Gencarnya Membangun Infrastruktur Mengakibatkan Meningkatnya Konflik Agraria
JAKARTA – Jalan tol membentang dimana-mana, pembangunan Bandara menular dari daerah ke daerah. Masyarakat Indonesia bangga, pembangunan menampakkan mercusuarnya. Namun, hanya sedikit orang saja yang mengetahui dan peduli, ada onak dan duri yang melukai sebagian masyarakat akibat menjadi korban kebijakan agraria.
Pembangunan infrastruktur yang dilakukan pemerintah secara besar-besaran dinilai Sekjen Konsorsoum Pembaruan Agraria (KPA) Dewi Kartika berpotensi meningkatkan konflik agraria.
“Pembangunan infrastruktur secara besar-besaran konsekuensi logisnya butuh pengadaan tanah dalam jumlah besar. Maka hal ini berpotensi terjadi pelanggaran hak atas tanah rakyat yang mendorong terjadinya konflik agraria,” kata Dewi dalam diskusi di kawasan Menteng Jakarta Pusat, Kamis (27/12/2018) siang.
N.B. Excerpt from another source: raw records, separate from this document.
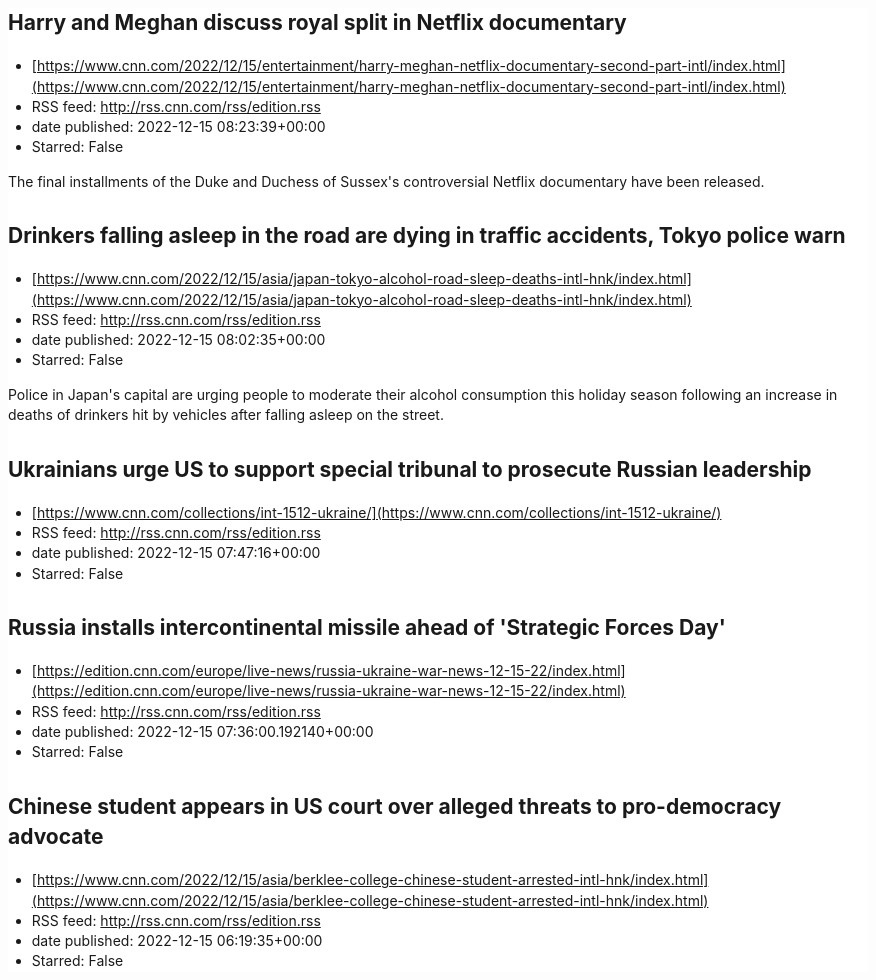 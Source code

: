 

## Harry and Meghan discuss royal split in Netflix documentary
 - [https://www.cnn.com/2022/12/15/entertainment/harry-meghan-netflix-documentary-second-part-intl/index.html](https://www.cnn.com/2022/12/15/entertainment/harry-meghan-netflix-documentary-second-part-intl/index.html)
 - RSS feed: http://rss.cnn.com/rss/edition.rss
 - date published: 2022-12-15 08:23:39+00:00
 - Starred: False

The final installments of the Duke and Duchess of Sussex's controversial Netflix documentary have been released.

## Drinkers falling asleep in the road are dying in traffic accidents, Tokyo police warn
 - [https://www.cnn.com/2022/12/15/asia/japan-tokyo-alcohol-road-sleep-deaths-intl-hnk/index.html](https://www.cnn.com/2022/12/15/asia/japan-tokyo-alcohol-road-sleep-deaths-intl-hnk/index.html)
 - RSS feed: http://rss.cnn.com/rss/edition.rss
 - date published: 2022-12-15 08:02:35+00:00
 - Starred: False

Police in Japan's capital are urging people to moderate their alcohol consumption this holiday season following an increase in deaths of drinkers hit by vehicles after falling asleep on the street.

## Ukrainians urge US to support special tribunal to prosecute Russian leadership
 - [https://www.cnn.com/collections/int-1512-ukraine/](https://www.cnn.com/collections/int-1512-ukraine/)
 - RSS feed: http://rss.cnn.com/rss/edition.rss
 - date published: 2022-12-15 07:47:16+00:00
 - Starred: False



## Russia installs intercontinental missile ahead of 'Strategic Forces Day'
 - [https://edition.cnn.com/europe/live-news/russia-ukraine-war-news-12-15-22/index.html](https://edition.cnn.com/europe/live-news/russia-ukraine-war-news-12-15-22/index.html)
 - RSS feed: http://rss.cnn.com/rss/edition.rss
 - date published: 2022-12-15 07:36:00.192140+00:00
 - Starred: False



## Chinese student appears in US court over alleged threats to pro-democracy advocate
 - [https://www.cnn.com/2022/12/15/asia/berklee-college-chinese-student-arrested-intl-hnk/index.html](https://www.cnn.com/2022/12/15/asia/berklee-college-chinese-student-arrested-intl-hnk/index.html)
 - RSS feed: http://rss.cnn.com/rss/edition.rss
 - date published: 2022-12-15 06:19:35+00:00
 - Starred: False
Menurut dia, pengaduan konflik yang terkait pembangunan infrastruktur juga sangat tinggi. Hal ini yang terkait dengan pembangunan bandara baru dan jalur kereta api cepat. Dewi mencontohkan pembebasan tanah terkait pembangunan Bandara Kertajati di Jawa Barat, yang mana terjadi pendekatan yang represif, proses ganti rugi yang tak transparan kepada pemilik lahan yang mayoritas petani, dan proses sosialisasi yang sangat kurang.
“Namun Pemerintah justru menurunkan 1200 anggota TNI-Polri dan Satpol PP, untuk memaksa satu Desa yang menolak pembebasan tanah untuk pembangunan Bandara Kertajati. Anehnya Gubernur Jabar dan aparat Pemprov nya memilih aktif memberi bantahan ke media dibandingkan berdialog dengan warganya yang ingin mendapatkan keadilan,” kata dia.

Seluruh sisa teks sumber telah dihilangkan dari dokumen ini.